Der Vater der Apfelmännchen ist ein Cowboy
Als Erfinder der fraktalen Geometrie hat Benoît Mandelbrot das geschafft, was den meisten Wissenschaftlern versagt bleibt: Seine Theorie wurde populär.
Als Erfinder der fraktalen Geometrie hat Benoît Mandelbrot das geschafft, was den meisten Wissenschaftlern versagt bleibt: Seine Theorie wurde populär. Doch das ist nicht nur ihrer Genialität, sondern auch einer geschickten Öffentlichkeitsarbeit Mandelbrots zu verdanken, berichtet die Technologiezeitschrift Technology Review in einem Mandelbrot-Porträt in ihrer neuen Ausgabe.
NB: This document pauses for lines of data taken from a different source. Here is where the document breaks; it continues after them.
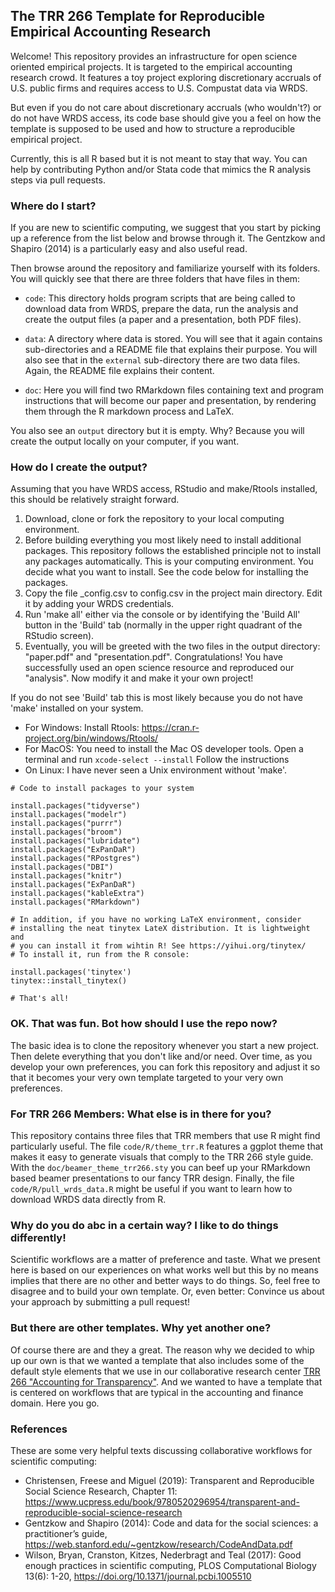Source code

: ## The TRR 266 Template for Reproducible Empirical Accounting Research 

Welcome! This repository provides an infrastructure for open science oriented empirical projects. It is targeted to the empirical accounting research crowd. It features a toy project exploring discretionary accruals of U.S. public firms and requires access to U.S. Compustat data via WRDS.

But even if you do not care about discretionary accruals (who wouldn't?) or do not have WRDS access, its code base should give you a feel on how the template is supposed to be used and how to structure a reproducible empirical project.

Currently, this is all R based but it is not meant to stay that way. You can help by contributing Python and/or Stata code that mimics the R analysis steps via pull requests.


### Where do I start?

If you are new to scientific computing, we suggest that you start by picking up a reference from the list below and browse through it. The Gentzkow and Shapiro (2014) is a particularly easy and also useful read. 

Then browse around the repository and familiarize yourself with its folders. You will quickly see that there are three folders that have files in them:

- `code`: This directory holds program scripts that are being called to download data from WRDS, prepare the data, run the analysis and create the output files (a paper and a presentation, both PDF files).

- `data`: A directory where data is stored. You will see that it again contains sub-directories and a README file that explains their purpose. You will also see that in the `external` sub-directory there are two data files. Again, the README file explains their content.

- `doc`: Here you will find two RMarkdown files containing text and program instructions that will become our paper and presentation, by rendering them through the R markdown process and LaTeX.

You also see an `output` directory but it is empty. Why? Because you will create the output locally on your computer, if you want.


### How do I create the output?

Assuming that you have WRDS access, RStudio and make/Rtools installed, this should be relatively straight forward.

1. Download, clone or fork the repository to your local computing environment.
2. Before building everything you most likely need to install additional packages. This repository follows the established principle not to install any packages automatically. This is your computing environment. You decide what you want to install. See the code below for installing the packages.
3. Copy the file _config.csv to config.csv in the project main directory. Edit it by adding your WRDS credentials. 
4. Run 'make all' either via the console or by identifying the 'Build All' button in the 'Build' tab (normally in the upper right quadrant of the RStudio screen). 
5. Eventually, you will be greeted with the two files in the output directory: "paper.pdf" and "presentation.pdf". Congratulations! You have successfully used an open science resource and reproduced our "analysis". Now modify it and make it your own project!

If you do not see 'Build' tab this is most likely because you do not have 'make' installed on your system. 
  - For Windows: Install Rtools: https://cran.r-project.org/bin/windows/Rtools/
  - For MacOS: You need to install the Mac OS developer tools. Open a terminal and run `xcode-select --install` Follow the instructions
  - On Linux: I have never seen a Unix environment without 'make'. 

```
# Code to install packages to your system

install.packages("tidyverse")
install.packages("modelr")
install.packages("purrr")
install.packages("broom")
install.packages("lubridate")
install.packages("ExPanDaR")
install.packages("RPostgres")
install.packages("DBI")
install.packages("knitr")
install.packages("ExPanDaR")
install.packages("kableExtra")
install.packages("RMarkdown")

# In addition, if you have no working LaTeX environment, consider
# installing the neat tinytex LateX distribution. It is lightweight and
# you can install it from wihtin R! See https://yihui.org/tinytex/
# To install it, run from the R console:

install.packages('tinytex')
tinytex::install_tinytex()

# That's all!
```

### OK. That was fun. Bot how should I use the repo now?

The basic idea is to clone the repository whenever you start a new project. Then delete everything that you don't like and/or need. Over time, as you develop your own preferences, you can fork this repository and adjust it so that it becomes your very own template targeted to your very own preferences.


### For TRR 266 Members: What else is in there for you?

This repository contains three files that TRR members that use R might find particularly useful. The file `code/R/theme_trr.R` features a ggplot theme that makes it easy to generate visuals that comply to the TRR 266 style guide. With the `doc/beamer_theme_trr266.sty` you can beef up your RMarkdown based beamer presentations to our fancy TRR design. Finally, the file `code/R/pull_wrds_data.R` might be useful if you want to learn how to download WRDS data directly from R.


### Why do you do abc in a certain way? I like to do things differently!

Scientific workflows are a matter of preference and taste. What we present here is based on our experiences on what works well but this by no means implies that there are no other and better ways to do things. So, feel free to disagree and to build your own template. Or, even better: Convince us about your approach by submitting a pull request!


### But there are other templates. Why yet another one?

Of course there are and they a great. The reason why we decided to whip up our own is that we wanted a template that also includes some of the default style elements that we use in our collaborative research center [TRR 266 "Accounting for Transparency"](https://accounting-for-transparency.de). And we wanted to have a template that is centered on workflows that are typical in the accounting and finance domain. Here you go.


### References

These are some very helpful texts discussing collaborative workflows for scientific computing:

- Christensen, Freese and Miguel (2019): Transparent and Reproducible Social Science Research, Chapter 11: https://www.ucpress.edu/book/9780520296954/transparent-and-reproducible-social-science-research
- Gentzkow and Shapiro (2014): Code and data for the social sciences:
a practitioner’s guide, https://web.stanford.edu/~gentzkow/research/CodeAndData.pdf
- Wilson, Bryan, Cranston, Kitzes, Nederbragt and Teal (2017): Good enough practices in scientific computing, PLOS Computational Biology 13(6): 1-20, https://doi.org/10.1371/journal.pcbi.1005510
Die fraktale Geometrie lieferte vielen Wissenschaftlern ein Werkzeug, mit dem sie alte Probleme in ein neues Licht rücken konnten: Strömungstechniker gewannen unerwartete Einsichten in die Entstehung von Turbulenzen, Kosmologen verstanden die Anordnung von Sternenhaufen besser und Mediziner erkannten Muster in Herzrhythmus-Störungen. Eine grafische Repräsentation der Theorie sorgte dafür, dass selbst Privatleute von ihr fasziniert waren: Mandelbrots "Apfelmännchen" fanden den Weg auf T-Shirts und Poster.
Allerdings ist Mandelbrot nicht nur für seine Theorie -- die mittlerweile als ausgereizt gilt -- berühmt, sondern in der wissenschaftlichen Gemeinde auch für seine schlechten Umgangsformen. "Er kann wirklich ziemlich aggressiv sein", sagt ein Forscher. Als Vorbild hat er sich nach eigener Aussage den Fernseh-Cowboy Bret Maverick gewählt.
Die neue Ausgabe der Technology Review mit dem Porträt von Benoît Mandelbrot ist bei gut sortierten Einzelhändlern erhältlich oder kann portokostenfrei online bestellt werden. (pmz)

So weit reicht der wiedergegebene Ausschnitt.